Karpathy began by mapping the evolution of software over the past seven decades, highlighting three distinct eras:
- Software 1.0: The traditional paradigm of writing explicit instructions in programming languages like C++ or Python. This is the classic software model, where developers write code to tell computers exactly what to do.
- Software 2.0: The advent of neural networks, where software is encoded not as explicit instructions but as learned parameters (weights) of models trained on vast datasets. Instead of writing code directly, developers tune data and training processes to produce models that perform tasks such as image recognition or classification.
- Software 3.0: The emerging paradigm centered around large language models, which are programmable via natural language prompts. Here, English or other human languages become the programming interface, enabling users to “program” AI models by describing desired outputs or tasks rather than writing code.
This transition represents a fundamental shift in how software is conceived and built. While neural networks in Software 2.0 were largely fixed-function systems solving specific tasks, Software 3.0 models are programmable, flexible, and accessible in ways traditional software never was.
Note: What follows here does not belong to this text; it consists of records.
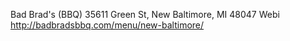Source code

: Bad Brad's (BBQ)
35611 Green St, New Baltimore, MI 48047
Webi http://badbradsbbq.com/menu/new-baltimore/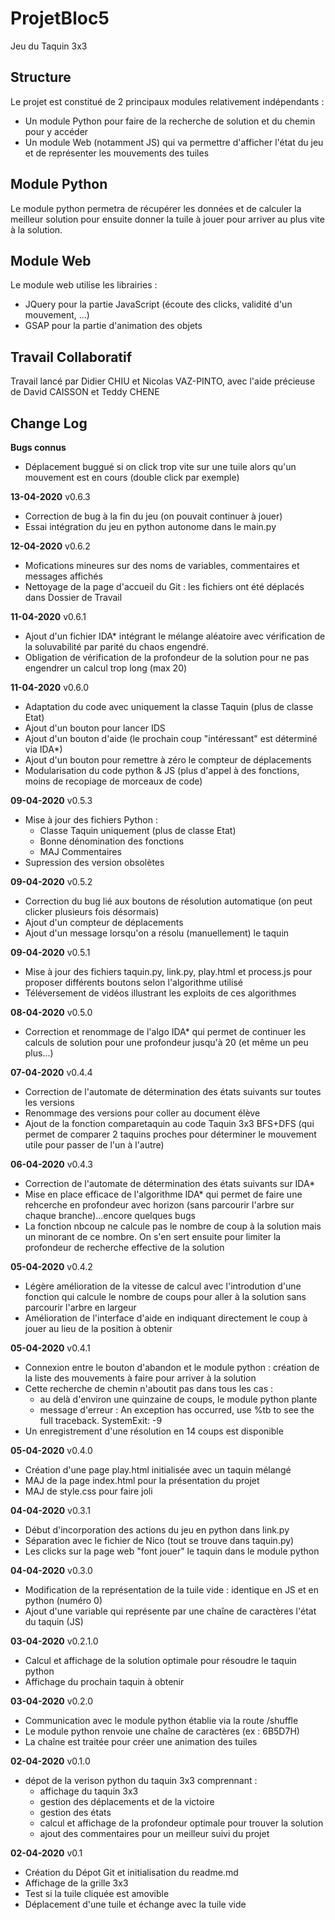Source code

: # ProjetBloc5
Jeu du Taquin 3x3

## Structure 
Le projet est constitué de 2 principaux modules relativement indépendants :
- Un module Python pour faire de la recherche de solution et du chemin pour y accéder
- Un module Web (notamment JS) qui va permettre d'afficher l'état du jeu et de représenter les mouvements des tuiles

## Module Python
Le module python permetra de récupérer les données et de calculer la meilleur solution pour ensuite donner la tuile à jouer pour arriver au plus vite à la solution.

## Module Web
Le module web utilise les librairies :
- JQuery pour la partie JavaScript (écoute des clicks, validité d'un mouvement, ...)
- GSAP pour la partie d'animation des objets

## Travail Collaboratif
Travail lancé par Didier CHIU et Nicolas VAZ-PINTO, avec l'aide précieuse de David CAISSON et Teddy CHENE

## Change Log

**Bugs connus**
- Déplacement buggué si on click trop vite sur une tuile alors qu'un mouvement est en cours (double click par exemple)

**13-04-2020** v0.6.3
- Correction de bug à la fin du jeu (on pouvait continuer à jouer)
- Essai intégration du jeu en python autonome dans le main.py

**12-04-2020** v0.6.2
- Mofications mineures sur des noms de variables, commentaires et messages affichés
- Nettoyage de la page d'accueil du Git : les fichiers ont été déplacés dans Dossier de Travail

**11-04-2020** v0.6.1
- Ajout d'un fichier IDA* intégrant le mélange aléatoire avec vérification de la soluvabilité par parité du chaos engendré.
- Obligation de vérification de la profondeur de la solution pour ne pas engendrer un calcul trop long (max 20)

**11-04-2020** v0.6.0
- Adaptation du code avec uniquement la classe Taquin (plus de classe Etat)
- Ajout d'un bouton pour lancer IDS
- Ajout d'un bouton d'aide (le prochain coup "intéressant" est déterminé via IDA*)
- Ajout d'un bouton pour remettre à zéro le compteur de déplacements
- Modularisation du code python & JS (plus d'appel à des fonctions, moins de recopiage de morceaux de code)

**09-04-2020** v0.5.3
- Mise à jour des fichiers Python :
  - Classe Taquin uniquement (plus de classe Etat)
  - Bonne dénomination des fonctions
  - MAJ Commentaires
- Supression des version obsolètes

**09-04-2020** v0.5.2
- Correction du bug lié aux boutons de résolution automatique (on peut clicker plusieurs fois désormais)
- Ajout d'un compteur de déplacements
- Ajout d'un message lorsqu'on a résolu (manuellement) le taquin

**09-04-2020** v0.5.1
- Mise à jour des fichiers taquin.py, link.py, play.html et process.js pour proposer différents boutons selon l'algorithme utilisé
- Téléversement de vidéos illustrant les exploits de ces algorithmes

**08-04-2020** v0.5.0
- Correction et renommage de l'algo IDA* qui permet de continuer les calculs de solution pour une profondeur jusqu'à 20 (et même un peu plus...)

**07-04-2020** v0.4.4
- Correction de l'automate de détermination des états suivants sur toutes les versions
- Renommage des versions pour coller au document élève
- Ajout de la fonction comparetaquin au code Taquin 3x3 BFS+DFS (qui permet de comparer 2 taquins proches pour déterminer le mouvement utile pour passer de l'un à l'autre) 

**06-04-2020** v0.4.3
- Correction de l'automate de détermination des états suivants sur IDA*
- Mise en place efficace de l'algorithme IDA* qui permet de faire une rehcerche en profondeur avec horizon (sans parcourir l'arbre sur chaque branche)...encore quelques bugs
- La fonction nbcoup ne calcule pas le nombre  de coup à la solution mais un minorant de ce nombre. On s'en sert ensuite pour limiter la profondeur de recherche effective de la solution

**05-04-2020** v0.4.2
- Légère amélioration de la vitesse de calcul avec l'introdution d'une fonction qui calcule le nombre de coups pour aller à la solution sans parcourir l'arbre en largeur
- Amélioration de l'interface d'aide en indiquant directement le coup à jouer au lieu de la position à obtenir

**05-04-2020** v0.4.1
- Connexion entre le bouton d'abandon et le module python : création de la liste des mouvements à faire pour arriver à la solution
- Cette recherche de chemin n'aboutit pas dans tous les cas : 
  - au delà d'environ une quinzaine de coups, le module python plante
  - message d'erreur : An exception has occurred, use %tb to see the full traceback. SystemExit: -9
 - Un enregistrement d'une résolution en 14 coups est disponible

**05-04-2020** v0.4.0
- Création d'une page play.html initialisée avec un taquin mélangé
- MAJ de la page index.html pour la présentation du projet
- MAJ de style.css pour faire joli

**04-04-2020** v0.3.1
- Début d'incorporation des actions du jeu en python dans link.py
- Séparation avec le fichier de Nico (tout se trouve dans taquin.py)
- Les clicks sur la page web "font jouer" le taquin dans le module python

**04-04-2020** v0.3.0
- Modification de la représentation de la tuile vide : identique en JS et en python (numéro 0)
- Ajout d'une variable qui représente par une chaîne de caractères l'état du taquin (JS)

**03-04-2020** v0.2.1.0
- Calcul et affichage de la solution optimale pour résoudre le taquin python
- Affichage du prochain taquin à obtenir

**03-04-2020** v0.2.0
- Communication avec le module python établie via la route /shuffle
- Le module python renvoie une chaîne de caractères (ex : 6B5D7H)
- La chaîne est traitée pour créer une animation des tuiles

**02-04-2020** v0.1.0
- dépot de la verison python du taquin 3x3 comprennant :
  - affichage du taquin 3x3
  - gestion des déplacements et de la victoire
  - gestion des états
  - calcul et affichage de la profondeur optimale pour trouver la solution
  - ajout des commentaires pour un meilleur suivi du projet

**02-04-2020** v0.1
- Création du Dépot Git et initialisation du readme.md
- Affichage de la grille 3x3
- Test si la tuile cliquée est amovible
- Déplacement d'une tuile et échange avec la tuile vide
Karpathy highlighted the analogy of GitHub, the hub for traditional code repositories, and compared it to Hugging Face, which serves as a repository and ecosystem for AI models — the “GitHub of Software 2.0.” This analogy extends to Software 3.0, where large language models act as new programmable computers, and prompts in natural language serve as the new code.
Programming in English: The Dawn of a New Programming Language
One of the most striking points Karpathy made was the revolutionary nature of programming in English. Unlike previous programming languages, which required years of study, Software 3.0 allows anyone fluent in English to instruct powerful AI models directly. This natural language interface breaks down barriers, democratizing software development and enabling a broader range of people to participate in programming.
Karpathy’s own experience with this new paradigm was illustrated through his personal experiments with “vibe coding,” a playful term he coined for coding by interacting with AI models using natural language commands. This approach lowers the entry barrier for software creation and opens new opportunities for rapid prototyping and innovation.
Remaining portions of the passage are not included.